Most mortgage rates were up 0.03% compared to seven days earlier, while 1003 loan applications declined. Indices on adjustable-rate mortgages, however, managed a small improvement.
Up 3 basis points from a week ago, the average 30-year fixed-rate mortgage was 5.03% in Freddie Mac’s survey of 125 thrifts, credit unions, commercial banks and mortgage lenders for the week ended today. The 30-year averaged 6.46% a year ago.
For the month of September, Freddie’s regulator — the Federal Housing Finance Agency — said the 30-year averaged 5.23%, down from 5.30% in August.
Freddie said the average 15-year fixed-rate mortgage was 4.46%, also up 3 BPS from last week. FHFA noted that the 15-year jumped 15 BPS in September to 4.77%.
The weekly increase in fixed rates was in line with the yield on the 10-year Treasury bond, which was 3.48% during trading today compared to 3.44% one week ago.
“Economic data releases this week offered mixed signals as to the current state of the housing market,” Freddie Chief Economist Frank Nothaft explained in the secondary lender’s survey. “For example, total existing home sales jumped 9.4% to an annualized rate of 5.57 million homes in September, the strongest pace since July 2007, according to the National Association of Realtors.
“However, new home sales unexpectedly fell 3.6 percent to 402,000 houses, the weakest since June of this year, based on figures from the Department of Commerce.”
More than two-thirds of the 100 panelists surveyed by Bankrate.com for the week Oct. 29 to Nov. 4 expected rates to continue climbing, while one-quarter projected movement of no more than 2 BPS over the next 35 to 45 days and 8% forecasted a decline.
The five-year Treasury-indexed hybrid adjustable-rate mortgage edged up 2 BPS during the past seven days to 4.42%.

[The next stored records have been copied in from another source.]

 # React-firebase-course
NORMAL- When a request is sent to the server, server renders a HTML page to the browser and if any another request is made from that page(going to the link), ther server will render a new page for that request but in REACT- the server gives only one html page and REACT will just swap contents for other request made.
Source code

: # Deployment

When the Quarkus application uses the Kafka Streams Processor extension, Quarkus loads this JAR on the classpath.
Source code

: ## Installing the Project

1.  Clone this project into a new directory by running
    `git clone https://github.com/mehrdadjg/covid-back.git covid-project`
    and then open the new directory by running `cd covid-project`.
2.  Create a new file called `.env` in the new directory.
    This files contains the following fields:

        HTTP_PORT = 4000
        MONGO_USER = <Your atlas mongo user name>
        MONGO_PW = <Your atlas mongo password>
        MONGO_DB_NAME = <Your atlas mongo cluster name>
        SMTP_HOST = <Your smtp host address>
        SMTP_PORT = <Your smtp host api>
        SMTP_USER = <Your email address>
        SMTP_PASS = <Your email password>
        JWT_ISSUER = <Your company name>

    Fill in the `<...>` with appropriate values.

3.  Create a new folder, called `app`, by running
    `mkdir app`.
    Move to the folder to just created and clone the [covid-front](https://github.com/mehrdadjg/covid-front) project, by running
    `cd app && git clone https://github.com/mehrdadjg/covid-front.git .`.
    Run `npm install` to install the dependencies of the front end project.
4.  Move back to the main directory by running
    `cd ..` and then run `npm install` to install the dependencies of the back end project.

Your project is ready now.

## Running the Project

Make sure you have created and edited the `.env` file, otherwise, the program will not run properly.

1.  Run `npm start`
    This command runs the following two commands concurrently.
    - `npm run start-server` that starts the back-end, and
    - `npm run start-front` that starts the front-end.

The one-year Treasury-indexed ARM came in at 4.57% this week, up 3 BPS from the previous week but lower than 5.38% last year at this time. The one-year ARM adjusts based on movement with the one-year Treasury yield, which was down 0.01% from last Wednesday to 0.39% yesterday.
The yield on the six-month London Interbank Offered Rate eaked out a 1 basis point decline from a week ago to 0.58% yesterday, Bankrate.com reported.
A 14 basis point widening last week of the spread between the one-year ARM and the 30-year fixed-rate average helped push the share of ARM applications to 6.9% in the Mortgage Bankers Association’s Weekly Mortgage Applications Survey for the week ended Oct. 23 from 6.4% a week earlier.
MBA reported that refinance applications tumbled 16% from a week ago — pushing the refinance share down to 62% from 65% seven days earlier and driving overall applications 12% lower on a seasonally adjusted basis.
Unadjusted purchase applications were up 5% — though they were down 5% on a seasonally adjusted basis, MBA said.